The Internet gateway 1134 of the control plane VCN 1116 and of the data plane VCN 1118 can be communicatively coupled to a metadata management service 1152 that can be communicatively coupled to public Internet 1154. Public Internet 1154 can be communicatively coupled to the NAT gateway 1138 of the control plane VCN 1116 and of the data plane VCN 1118. The service gateway 1136 of the control plane VCN 1116 and of the data plane VCN 1118 can be communicatively coupled to cloud services 1156.

In some examples, the service gateway 1136 of the control plane VCN 1116 or of the data plane VCN 1118 can make application programming interface (“API”) calls to cloud services 1156 without going through public Internet 1154. The API calls to cloud services 1156 from the service gateway 1136 can be one-way: the service gateway 1136 can make API calls to cloud services 1156, and cloud services 1156 can send requested data to the service gateway 1136. But, cloud services 1156 may not initiate API calls to the service gateway 1136.

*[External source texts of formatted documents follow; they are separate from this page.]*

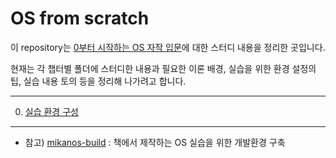 # OS from scratch

이 repository는 [0부터 시작하는 OS 자작 입문](http://www.kyobobook.co.kr/product/detailViewKor.laf?ejkGb=KOR&mallGb=KOR&barcode=9791161756592&orderClick=LEa&Kc=)에 대한 스터디 내용을 정리한 곳입니다.

현재는 각 챕터별 폴더에 스터디한 내용과 필요한 이론 배경, 실습을 위한 환경 설정의 팁, 실습 내용 토의 등을 정리해 나가려고 합니다.

<hr/>

0. [실습 환경 구성](./0_prep/README.md)

<hr />



- 참고) [mikanos-build](https://github.com/uchan-nos/mikanos-build) : 책에서 제작하는 OS 실습을 위한 개발환경 구축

In some examples, the secure host tenancy 1104 can be directly connected to the service tenancy 1119, which may be otherwise isolated. The secure host subnet 1108 can communicate with the SSH subnet 1114 through an LPG 1110 that may enable two-way communication over an otherwise isolated system. Connecting the secure host subnet 1108 to the SSH subnet 1114 may give the secure host subnet 1108 access to other entities within the service tenancy 1119.

The control plane VCN 1116 may allow users of the service tenancy 1119 to set up or otherwise provision desired resources. Desired resources provisioned in the control plane VCN 1116 may be deployed or otherwise used in the data plane VCN 1118. In some examples, the control plane VCN 1116 can be isolated from the data plane VCN 1118, and the data plane mirror app tier 1140 of the control plane VCN 1116 can communicate with the data plane app tier 1146 of the data plane VCN 1118 via VNICs 1142 that can be contained in the data plane mirror app tier 1140 and the data plane app tier 1146.

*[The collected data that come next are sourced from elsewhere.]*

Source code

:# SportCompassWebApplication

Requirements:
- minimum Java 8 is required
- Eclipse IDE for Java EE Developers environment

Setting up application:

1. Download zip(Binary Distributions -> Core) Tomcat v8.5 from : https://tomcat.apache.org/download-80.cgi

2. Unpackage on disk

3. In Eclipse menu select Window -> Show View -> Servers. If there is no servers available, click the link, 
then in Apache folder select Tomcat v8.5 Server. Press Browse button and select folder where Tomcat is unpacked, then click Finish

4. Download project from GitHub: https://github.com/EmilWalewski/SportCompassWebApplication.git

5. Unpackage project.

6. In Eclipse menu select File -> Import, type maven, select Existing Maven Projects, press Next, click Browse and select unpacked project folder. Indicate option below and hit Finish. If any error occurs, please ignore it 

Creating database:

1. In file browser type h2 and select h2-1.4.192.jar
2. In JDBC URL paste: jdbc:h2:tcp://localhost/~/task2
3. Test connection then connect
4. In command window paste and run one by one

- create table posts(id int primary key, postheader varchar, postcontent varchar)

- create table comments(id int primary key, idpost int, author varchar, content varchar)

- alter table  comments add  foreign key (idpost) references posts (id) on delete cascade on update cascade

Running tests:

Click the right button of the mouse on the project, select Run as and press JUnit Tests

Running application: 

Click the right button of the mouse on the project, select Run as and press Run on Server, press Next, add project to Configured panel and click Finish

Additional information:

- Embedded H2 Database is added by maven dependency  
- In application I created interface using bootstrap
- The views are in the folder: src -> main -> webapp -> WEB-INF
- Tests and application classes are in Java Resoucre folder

In some examples, users of the system, or customers, can make requests, for example create, read, update, or delete (“CRUD”) operations, through public Internet 1154 that can communicate the requests to the metadata management service 1152. The metadata management service 1152 can communicate the request to the control plane VCN 1116 through the Internet gateway 1134. The request can be received by the LB subnet(s) 1122 contained in the control plane DMZ tier 1120. The LB subnet(s) 1122 may determine that the request is valid, and in response to this determination, the LB subnet(s) 1122 can transmit the request to app subnet(s) 1126 contained in the control plane app tier 1124. If the request is validated and requires a call to public Internet 1154, the call to public Internet 1154 may be transmitted to the NAT gateway 1138 that can make the call to public Internet 1154. Memory that may be desired to be stored by the request can be stored in the DB subnet(s) 1130.

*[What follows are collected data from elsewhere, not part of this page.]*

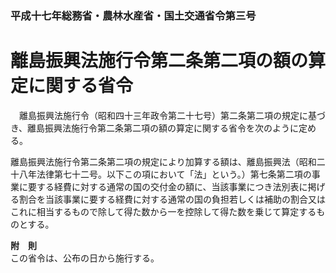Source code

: ### 平成十七年総務省・農林水産省・国土交通省令第三号  
# 離島振興法施行令第二条第二項の額の算定に関する省令  
　離島振興法施行令（昭和四十三年政令第二十七号）第二条第二項の規定に基づき、離島振興法施行令第二条第二項の額の算定に関する省令を次のように定める。  
  
離島振興法施行令第二条第二項の規定により加算する額は、離島振興法（昭和二十八年法律第七十二号。以下この項において「法」という。）第七条第二項の事業に要する経費に対する通常の国の交付金の額に、当該事業につき法別表に掲げる割合を当該事業に要する経費に対する通常の国の負担若しくは補助の割合又はこれに相当するもので除して得た数から一を控除して得た数を乗じて算定するものとする。  
  
**附　則**  
この省令は、公布の日から施行する。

In some examples, the data plane mirror app tier 1140 can facilitate direct communication between the control plane VCN 1116 and the data plane VCN 1118. For example, changes, updates, or other suitable modifications to configuration may be desired to be applied to the resources contained in the data plane VCN 1118. Via a VNIC 1142, the control plane VCN 1116 can directly communicate with, and can thereby execute the changes, updates, or other suitable modifications to configuration to, resources contained in the data plane VCN 1118.

In some embodiments, the control plane VCN 1116 and the data plane VCN 1118 can be contained in the service tenancy 1119. In this case, the user, or the customer, of the system may not own or operate either the control plane VCN 1116 or the data plane VCN 1118. Instead, the IaaS provider may own or operate the control plane VCN 1116 and the data plane VCN 1118, both of which may be contained in the service tenancy 1119. This embodiment can enable isolation of networks that may prevent users or customers from interacting with other users', or other customers', resources. Also, this embodiment may allow users or customers of the system to store databases privately without needing to rely on public Internet 1154, which may not have a desired level of security, for storage.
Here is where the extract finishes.